Designing XAML User Interfaces from a Different Perspective

XAML brings many benefits to developing user interfaces, but requires you to take a different approach to laying out the controls on the page and interacting with the code-behind. If you primarily develop Windows Forms applications, you are probably used to simply dropping controls on a form and pushing data into them from the code-behind. Essentially, you are probably used to the code-behind controlling the user interface, with the user interface functioning in a subservient role.

While this structure is still possible in Silverlight, the power of XAML enables the user interface to take the controlling role, with the code-behind (or a ViewModel, which is a part of the Model-View-ViewModel [MVVM] design pattern) merely supporting it. This requires a mental leap, because your user interface should now pull the data into itself—a concept enabled by XAML's advanced data binding capabilities.
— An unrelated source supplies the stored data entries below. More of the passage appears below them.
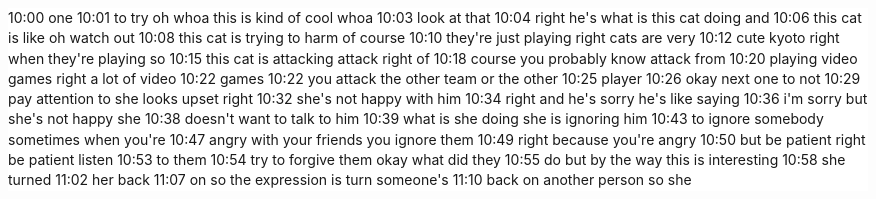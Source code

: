 10:00
one
10:01
to try oh whoa this is kind of cool whoa
10:03
look at that
10:04
right he's what is this cat doing and
10:06
this cat is like oh watch out
10:08
this cat is trying to harm of course
10:10
they're just playing right cats are very
10:12
cute kyoto right when they're playing so
10:15
this cat is attacking attack right of
10:18
course you probably know attack from
10:20
playing video games right a lot of video
10:22
games
10:22
you attack the other team or the other
10:25
player
10:26
okay next one to not
10:29
pay attention to she looks upset right
10:32
she's not happy with him
10:34
right and he's sorry he's like saying
10:36
i'm sorry but she's not happy she
10:38
doesn't want to talk to him
10:39
what is she doing she is ignoring him
10:43
to ignore somebody sometimes when you're
10:47
angry with your friends you ignore them
10:49
right because you're angry
10:50
but be patient right be patient listen
10:53
to them
10:54
try to forgive them okay what did they
10:55
do but by the way this is interesting
10:58
she turned
11:02
her back
11:07
on so the expression is turn someone's
11:10
back on another person so she
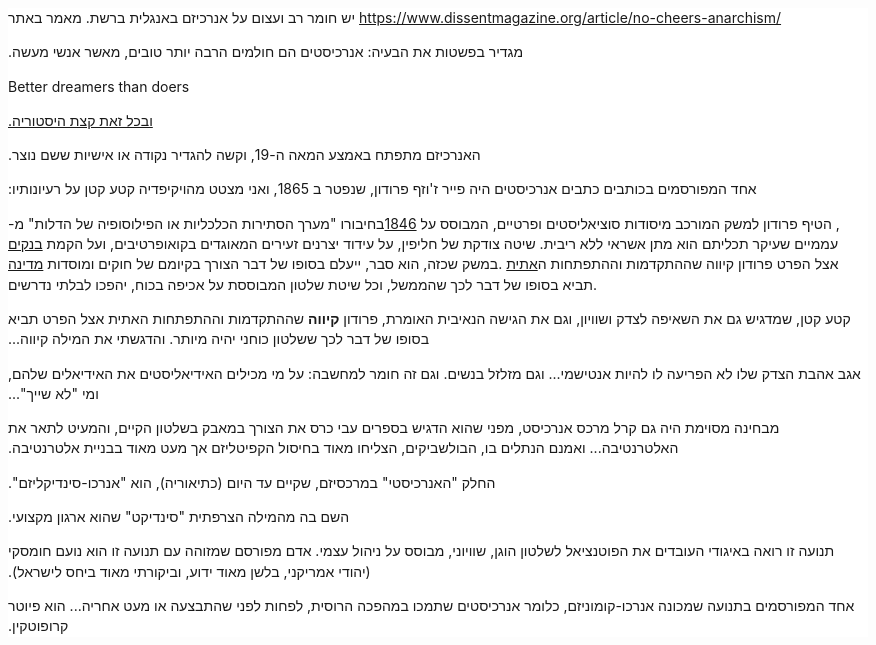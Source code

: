<span dir="rtl">יש חומר רב ועצום על אנרכיזם באנגלית ברשת. מאמר
באתר</span>
[https://www.dissentmagazine.org/article/no-cheers-anarchism<span dir="rtl">/</span>](https://www.dissentmagazine.org/article/no-cheers-anarchism/)

<span dir="rtl">מגדיר בפשטות את הבעיה: אנרכיסטים הם חולמים הרבה יותר
טובים, מאשר אנשי מעשה.</span>

Better dreamers than doers

<span dir="rtl"><u>ובכל זאת קצת היסטוריה.</u></span>

<span dir="rtl">האנרכיזם מתפתח באמצע המאה ה-19, וקשה להגדיר נקודה או
אישיות ששם נוצר.</span>

<span dir="rtl">אחד המפורסמים בכותבים כתבים אנרכיסטים היה פייר ז'וזף
פרודון, שנפטר ב 1865, ואני מצטט מהויקיפדיה קטע קטן על רעיונותיו:</span>

<span dir="rtl">בחיבורו "מערך הסתירות הכלכליות או הפילוסופיה של הדלות"
מ-</span>[1846](https://he.wikipedia.org/wiki/1846) <span dir="rtl">,
הטיף פרודון למשק המורכב מיסודות סוציאליסטים ופרטיים, המבוסס על שיטה
צודקת של חליפין, על עידוד יצרנים זעירים המאוגדים בקואופרטיבים, ועל
הקמת [בנקים](https://he.wikipedia.org/wiki/%D7%91%D7%A0%D7%A7)</span> <span dir="rtl">עממיים
שעיקר תכליתם הוא מתן אשראי ללא ריבית. במשק שכזה, הוא סבר, ייעלם בסופו של
דבר הצורך בקיומם של חוקים
ומוסדות [מדינה](https://he.wikipedia.org/wiki/%D7%9E%D7%93%D7%99%D7%A0%D7%94)</span>.
<span dir="rtl">פרודון קיווה שההתקדמות וההתפתחות
ה[אתית](https://he.wikipedia.org/wiki/%D7%90%D7%AA%D7%99%D7%A7%D7%94)</span> <span dir="rtl">אצל
הפרט תביא בסופו של דבר לכך שהממשל, וכל שיטת שלטון המבוססת על אכיפה בכוח,
יהפכו לבלתי נדרשים</span>.

<span dir="rtl">קטע קטן, שמדגיש גם את השאיפה לצדק ושוויון, וגם את הגישה
הנאיבית האומרת, פרודון **קיווה** שההתקדמות וההתפתחות האתית אצל הפרט תביא
בסופו של דבר לכך ששלטון כוחני יהיה מיותר. והדגשתי את המילה
קיווה...</span>

<span dir="rtl">אגב אהבת הצדק שלו לא הפריעה לו להיות אנטישמי... וגם
מזלזל בנשים. וגם זה חומר למחשבה: על מי מכילים האידיאליסטים את האידיאלים
שלהם, ומי "לא שייך"...</span>

<span dir="rtl">מבחינה מסוימת היה גם קרל מרכס אנרכיסט, מפני שהוא הדגיש
בספרים עבי כרס את הצורך במאבק בשלטון הקיים, והמעיט לתאר את האלטרנטיבה...
ואמנם הנתלים בו, הבולשביקים, הצליחו מאוד בחיסול הקפיטליזם אך מעט מאוד
בבניית אלטרנטיבה.</span>

<span dir="rtl">החלק "האנרכיסטי" במרכסיזם, שקיים עד היום (כתיאוריה), הוא
"אנרכו-סינדיקליזם".</span>

<span dir="rtl">השם בה מהמילה הצרפתית "סינדיקט" שהוא ארגון
מקצועי.</span>

<span dir="rtl">תנועה זו רואה באיגודי העובדים את הפוטנציאל לשלטון הוגן,
שוויוני, מבוסס על ניהול עצמי. אדם מפורסם שמזוהה עם תנועה זו הוא נועם
חומסקי (יהודי אמריקני, בלשן מאוד ידוע, וביקורתי מאוד ביחס
לישראל).</span>

<span dir="rtl">אחד המפורסמים בתנועה שמכונה אנרכו-קומוניזם, כלומר
אנרכיסטים שתמכו במהפכה הרוסית, לפחות לפני שהתבצעה או מעט אחריה... הוא
פיוטר קרופוטקין.</span>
This new perspective for designing and structuring an application requires a new supporting pattern, and this comes in the form of the new MVVM design pattern. The primary reasons you'd want to use this design pattern are to help maintain a clean separation between the designer and developer components of a project and to design a more testable application than was previously possible. We'll cover this pattern in depth in Chapter 13, but in the meantime, to keep the number of new concepts being demonstrated at any one time to a minimum, we'll discuss the more familiar and easier approach of simply using the code-behind to support and control the user interface.